Sunday, March 25, 2007

You Seldom Did Your Best

Some long time ago
You lived up in Manitou among mountains
In the apartment you liked,
In the apartment whose walls
Were not trued to a square.

That was before you left town
With your books and your bed,
And your beauty, for the Southern light.


I remember you,
The clear-eyed woman who came to me,
When her grandmother died
And sat by my feet to talk of her life.

You said you fear to fuck any man you love
For lovers cause hurt if they leave.

Said your grandmother had passions,
But somehow you not.


I have wondered of you
How you chose to live among mountains,
In an apartment unsquared,
With such petty loves?

Were you like a seed in winter with enough life
To await an inevitable spring?
Or someone of talent condemned forever
To mediocrity?

For all I learned of you is merely this before you left:
You seldom did your best,
But you got by.




I have often wondered why so many of us do not live up to our capacity for loving? Do you have any ideas about that?

3 comments:

jacquie4000 said...

Why don't we live up to our capacity of love? I am sure everyone will have different answers based of life's experiances. I belive you are born with full capacity as an infant. Then either through lack of love or emotion from your parents or through love and devotion from your parents the first seed is laid down so to speak. From there you have so many different influences from people and how they view you, to how your relationships have faired and how you chose those relationships. Then there is personality. Some people are givers other takers. Some have the strengh to ride out a tough relationship and move on, others never recover. So many answers to this one.

B said...

The more certain we are, the less we can love.

Paul Sunstone said...

Thank you, Jacquie! I agree with you that there are so many answers to the question. But you seem to do a very good job laying out several possible answers! Thanks for that food for thought!

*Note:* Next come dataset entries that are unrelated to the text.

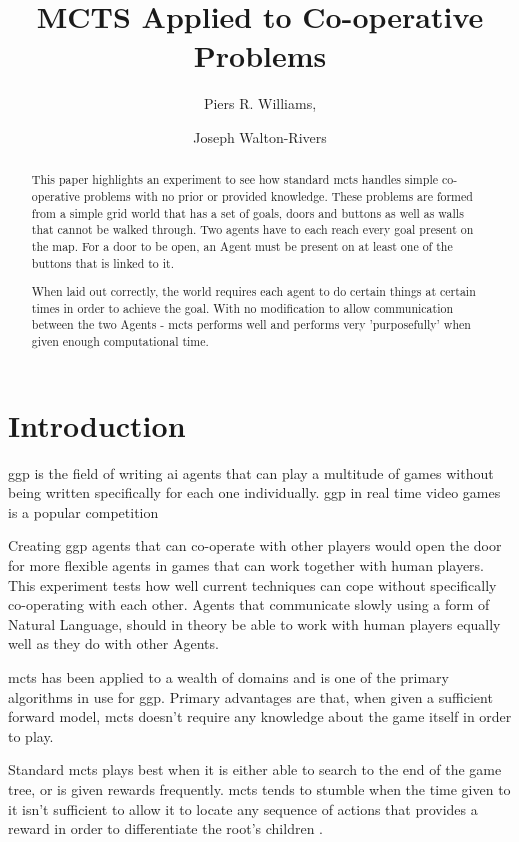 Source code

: \documentclass{IEEEtran}
\author{Piers R. Williams, \and Joseph Walton-Rivers}
\title{MCTS Applied to Co-operative Problems}
\begin{document}
\maketitle
\begin{abstract}
This paper highlights an experiment to see how standard \gls{mcts} handles simple co-operative problems with no prior or provided knowledge.	These problems are formed from a simple grid world that has a set of goals, doors and buttons as well as walls that cannot be walked through. Two agents have to each reach every goal present on the map. For a door to be open, an Agent must be present on at least one of the buttons that is linked to it.

When laid out correctly, the world requires each agent to do certain things at certain times in order to achieve the goal. With no modification to allow communication between the two Agents - \gls{mcts} performs well and performs very 'purposefully' when given enough computational time.
\end{abstract}

\section{Introduction}
\gls{ggp} is the field of writing \gls{ai} agents that can play a multitude of games without being written specifically for each one individually. \gls{ggp} in real time video games is a popular competition \cite{perez2014}

Creating \gls{ggp} agents that can co-operate with other players would open the door for more flexible agents in games that can work together with human players. This experiment tests how well current techniques can cope without specifically co-operating with each other. Agents that communicate slowly using a form of Natural Language, should in theory be able to work with human players equally well as they do with other Agents.

\gls{mcts} \cite{browne2012survey} has been applied to a wealth of domains and is one of the primary algorithms in use for \gls{ggp}\cite{finnsson2008simulation}. Primary advantages are that, when given a sufficient forward model, \gls{mcts} doesn't require any knowledge about the game itself in order to play.

Standard \gls{mcts} plays best when it is either able to search to the end of the game tree, or is given rewards frequently. \gls{mcts} tends to stumble when the time given to it isn't sufficient to allow it to locate any sequence of actions that provides a reward in order to differentiate the root's children \cite{perez2012monte}.
\end{document}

And, thank you Brendan! Your statement has intrigued me since I first read it. It makes sense to me, but I'm hoping that you'll elaborate on it.

Here's how it makes sense: I've noticed the ideas I form about a person can intervene between me and my experience of that person. If I'm not alert to that, then I can actually mistake my experience of my own thoughts about a person for my experience of the person himself. So, for instance, if I get bored with my ideas of a person, then I mistakenly think I am bored with the person.

Any of that make sense, or should I try a better brand of Burbon before posting?